During my three month PhD research placement at the British Library I analysed data from the Endangered Archives Programme (EAP). The placement came about because the EAP team wanted to visualise the data on their African projects from the 13 years the programme has been running. The EAP fund projects to conserve and digitise endangered archives all over the world. The African focus was partially to keep the scope of the project reasonable for a three month project, and partially because the EAP team were interested to find out about coverage gaps they may have in Africa and what might cause them.

The EAP system has evolved over time so my first job was collating and cleaning the data. I was then able to explore the types of data visualisation tools available. In addition to Excel, I used visualisation software available online including Google Fusion Tables for mapping, Gephi for network visualisations, and Tableau Public, which can generate maps, graphs, and charts. I also conducted analysis of feedback sent to unsuccessful applicants, allowing me to pinpoint issues that regularly lead to projects being rejected. In all of this I was guided and supported by two great supervisors, Adi Keinan-Schoonbaert, digital curator for Asian and African Collections, and Jody Butterworth, curator of the EAP.

Photo from a Cameroonian photographic archive (EAP054)
Photo from a Cameroonian photographic archive (EAP054)

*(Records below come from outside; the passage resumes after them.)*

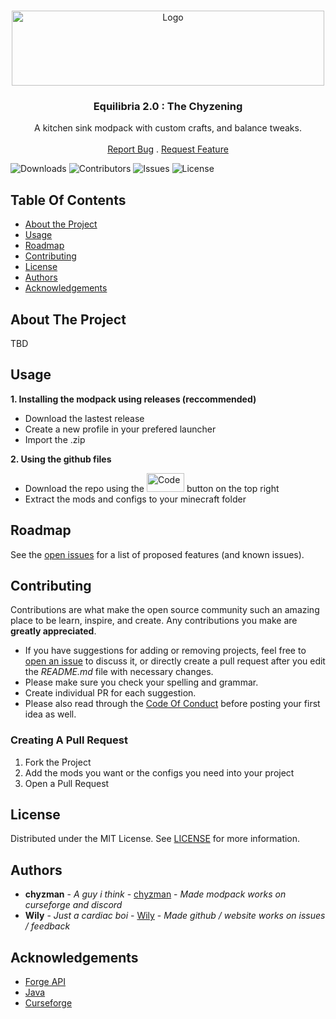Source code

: <br/>
<p align="center">
  <a href="https://github.com//WILLIAM8812/Equilibria_2.0_The_Chyzening">
    <img src="https://ascitical-operands.000webhostapp.com/index_fichiers/logo.png" alt="Logo" width="500" height="120">
  </a>

  <h3 align="center">Equilibria 2.0 : The Chyzening</h3>

  <p align="center">
    A kitchen sink modpack with custom crafts, and balance tweaks.
    <br/>
    <br/>
    <a href="https://github.com//WILLIAM8812/Equilibria_2.0_The_Chyzening/issues">Report Bug</a>
    .
    <a href="https://github.com//WILLIAM8812/Equilibria_2.0_The_Chyzening/issues">Request Feature</a>
  </p>
</p>

![Downloads](https://img.shields.io/github/downloads//WILLIAM8812/Equilibria_2.0_The_Chyzening/total) ![Contributors](https://img.shields.io/github/contributors//WILLIAM8812/Equilibria_2.0_The_Chyzening?color=dark-green) ![Issues](https://img.shields.io/github/issues//WILLIAM8812/Equilibria_2.0_The_Chyzening) ![License](https://img.shields.io/github/license//WILLIAM8812/Equilibria_2.0_The_Chyzening) 

## Table Of Contents

* [About the Project](#about-the-project)
* [Usage](#usage)
* [Roadmap](#roadmap)
* [Contributing](#contributing)
* [License](#license)
* [Authors](#authors)
* [Acknowledgements](#acknowledgements)

## About The Project

TBD

## Usage

**1. Installing the modpack using releases (reccommended)**
  * Download the lastest release
  * Create a new profile in your prefered launcher
  * Import the .zip

**2. Using the github files**
  * Download the repo using the <img src="https://i.imgur.com/a2zXrzV.png" alt="Code" width="60" height="30"> button on the top right
  * Extract the mods and configs to your minecraft folder

## Roadmap

See the [open issues](https://github.com//WILLIAM8812/Equilibria_2.0_The_Chyzening/issues) for a list of proposed features (and known issues).

## Contributing

Contributions are what make the open source community such an amazing place to be learn, inspire, and create. Any contributions you make are **greatly appreciated**.
* If you have suggestions for adding or removing projects, feel free to [open an issue](https://github.com//WILLIAM8812/Equilibria_2.0_The_Chyzening/issues/new) to discuss it, or directly create a pull request after you edit the *README.md* file with necessary changes.
* Please make sure you check your spelling and grammar.
* Create individual PR for each suggestion.
* Please also read through the [Code Of Conduct](https://github.com//WILLIAM8812/Equilibria_2.0_The_Chyzening/blob/main/CODE_OF_CONDUCT.md) before posting your first idea as well.

### Creating A Pull Request

1. Fork the Project
2. Add the mods you want or the configs you need into your project
3. Open a Pull Request 

## License

Distributed under the MIT License. See [LICENSE](https://github.com//WILLIAM8812/Equilibria_2.0_The_Chyzening/blob/main/LICENSE.md) for more information.

## Authors

* **chyzman** - *A guy i think* - [chyzman](https://www.curseforge.com/members/chyzman5253/followers) - *Made modpack works on curseforge and discord*
* **Wily** - *Just a cardiac boi* - [Wily](https://github.com/WILLIAM8812) - *Made github / website works on issues / feedback*

## Acknowledgements

* [Forge API](https://www.patreon.com/LexManos)
* [Java](www.java.com)
* [Curseforge](https://www.curseforge.com)
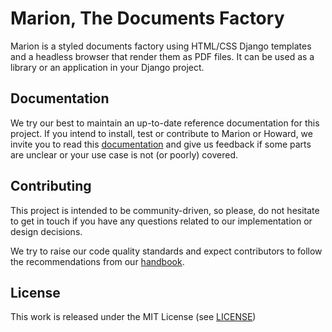 # Marion, The Documents Factory

Marion is a styled documents factory using HTML/CSS Django templates and a
headless browser that render them as PDF files. It can be used as a library or
an application in your Django project.

## Documentation

We try our best to maintain an up-to-date reference documentation for this
project. If you intend to install, test or contribute to Marion or Howard, we
invite you to read this [documentation](https://openfun.github.io/marion) and
give us feedback if some parts are unclear or your use case is not (or poorly)
covered.

## Contributing

This project is intended to be community-driven, so please, do not hesitate to
get in touch if you have any questions related to our implementation or design
decisions.

We try to raise our code quality standards and expect contributors to follow
the recommendations from our
[handbook](https://openfun.gitbooks.io/handbook/content).

## License

This work is released under the MIT License (see [LICENSE](./LICENSE))

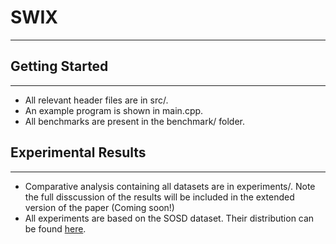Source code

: # SWIX
---

## Getting Started
---
- All relevant header files are in src/. 
- An example program is shown in main.cpp. 
- All benchmarks are present in the benchmark/ folder.


## Experimental Results
---
- Comparative analysis containing all datasets are in experiments/. Note the full disscussion of the results will be included in the extended version of the paper (Coming soon!)
- All experiments are based on the SOSD dataset. Their distribution can be found [here](https://arxiv.org/abs/1911.13014).
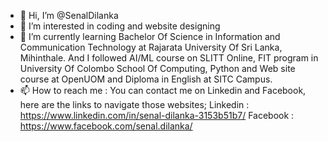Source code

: - 👋 Hi, I’m @SenalDilanka 
- 👀 I’m interested in coding and website designing 
- 🌱 I’m currently learning Bachelor Of Science in Information and Communication Technology at Rajarata University Of Sri Lanka, Mihinthale. And I followed AI/ML course on SLITT Online, FIT program in University Of Colombo School Of Computing, Python and Web site course at OpenUOM and Diploma in English at SITC Campus.
- 📫 How to reach me : You can contact me on Linkedin and Facebook, here are the links to navigate those websites;
                                                 Linkedin : https://www.linkedin.com/in/senal-dilanka-3153b51b7/
                                                 Facebook : https://www.facebook.com/senal.dilanka/


<!---
SenalDilanka/SenalDilanka is a ✨ special ✨ repository because its `README.md` (this file) appears on your GitHub profile.
You can click the Preview link to take a look at your changes.
--->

My placement was not directly related to my PhD but I gained a lot from my time at the BL. During my placement I wrote three posts for the digital scholarship blog, created many visualisations for the EAP team, and wrote reports to aid future, comparable analysis of other EAP data. I gained technical skills, learning to use visualisation tools which I hope to apply to my own data; got to meet and discuss my work with many experts working at the Library; and discovered the wealth of materials available for research through the EAP. They have funded the preservation and digitisation of a diverse range of archives including rock inscriptions, music, and personal diaries, much of which is available via their website. It is fascinating to think of what we may learn from these resources in the future.

Key points

  • The Endangered Archives Programme has created an important digital resource for scholars, providing access to a wide variety of rare and endangered materials from all over the world.
  • Visualisation techniques can complement other research techniques and make data accessible to a much wider audience.
  • Undertaking a placement on a subject that is not directly related to their PhD topic can be a valuable way for students to expand their skills and knowledge base.